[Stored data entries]

↓↓↓

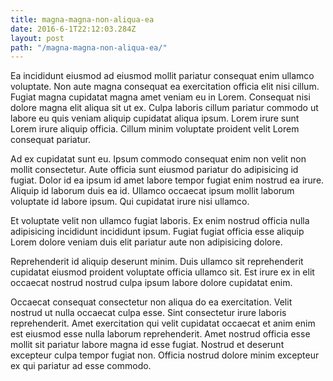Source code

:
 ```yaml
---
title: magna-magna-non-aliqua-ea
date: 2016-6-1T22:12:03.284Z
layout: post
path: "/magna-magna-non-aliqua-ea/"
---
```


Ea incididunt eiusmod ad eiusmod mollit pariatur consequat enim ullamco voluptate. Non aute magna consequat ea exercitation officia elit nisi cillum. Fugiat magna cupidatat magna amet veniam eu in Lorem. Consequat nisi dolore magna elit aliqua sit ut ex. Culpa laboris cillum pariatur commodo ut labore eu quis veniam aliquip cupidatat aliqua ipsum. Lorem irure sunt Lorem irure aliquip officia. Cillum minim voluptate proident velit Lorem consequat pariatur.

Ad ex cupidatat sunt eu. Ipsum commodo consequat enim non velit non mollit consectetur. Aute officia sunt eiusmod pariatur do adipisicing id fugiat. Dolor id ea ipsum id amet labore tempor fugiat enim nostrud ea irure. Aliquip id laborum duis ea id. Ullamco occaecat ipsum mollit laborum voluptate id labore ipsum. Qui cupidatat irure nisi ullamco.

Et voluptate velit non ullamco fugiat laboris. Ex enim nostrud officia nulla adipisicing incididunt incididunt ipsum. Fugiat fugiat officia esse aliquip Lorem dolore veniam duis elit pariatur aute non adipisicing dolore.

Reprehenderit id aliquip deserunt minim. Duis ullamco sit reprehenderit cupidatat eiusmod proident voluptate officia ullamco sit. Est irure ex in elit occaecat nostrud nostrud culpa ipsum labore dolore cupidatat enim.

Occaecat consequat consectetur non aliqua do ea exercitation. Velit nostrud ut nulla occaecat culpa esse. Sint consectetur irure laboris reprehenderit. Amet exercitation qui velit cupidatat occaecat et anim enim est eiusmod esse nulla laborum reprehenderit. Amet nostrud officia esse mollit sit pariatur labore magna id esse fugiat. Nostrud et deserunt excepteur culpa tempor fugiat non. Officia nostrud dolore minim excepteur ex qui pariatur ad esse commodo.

↑↑↑

== PROBLEM ==
Return exactly the line that contains "Et voluptate velit" and every line after it, through the last line of the records.

== TASK OUTPUT ==
Et voluptate velit non ullamco fugiat laboris. Ex enim nostrud officia nulla adipisicing incididunt incididunt ipsum. Fugiat fugiat officia esse aliquip Lorem dolore veniam duis elit pariatur aute non adipisicing dolore.

Reprehenderit id aliquip deserunt minim. Duis ullamco sit reprehenderit cupidatat eiusmod proident voluptate officia ullamco sit. Est irure ex in elit occaecat nostrud nostrud culpa ipsum labore dolore cupidatat enim.

Occaecat consequat consectetur non aliqua do ea exercitation. Velit nostrud ut nulla occaecat culpa esse. Sint consectetur irure laboris reprehenderit. Amet exercitation qui velit cupidatat occaecat et anim enim est eiusmod esse nulla laborum reprehenderit. Amet nostrud officia esse mollit sit pariatur labore magna id esse fugiat. Nostrud et deserunt excepteur culpa tempor fugiat non. Officia nostrud dolore minim excepteur ex qui pariatur ad esse commodo.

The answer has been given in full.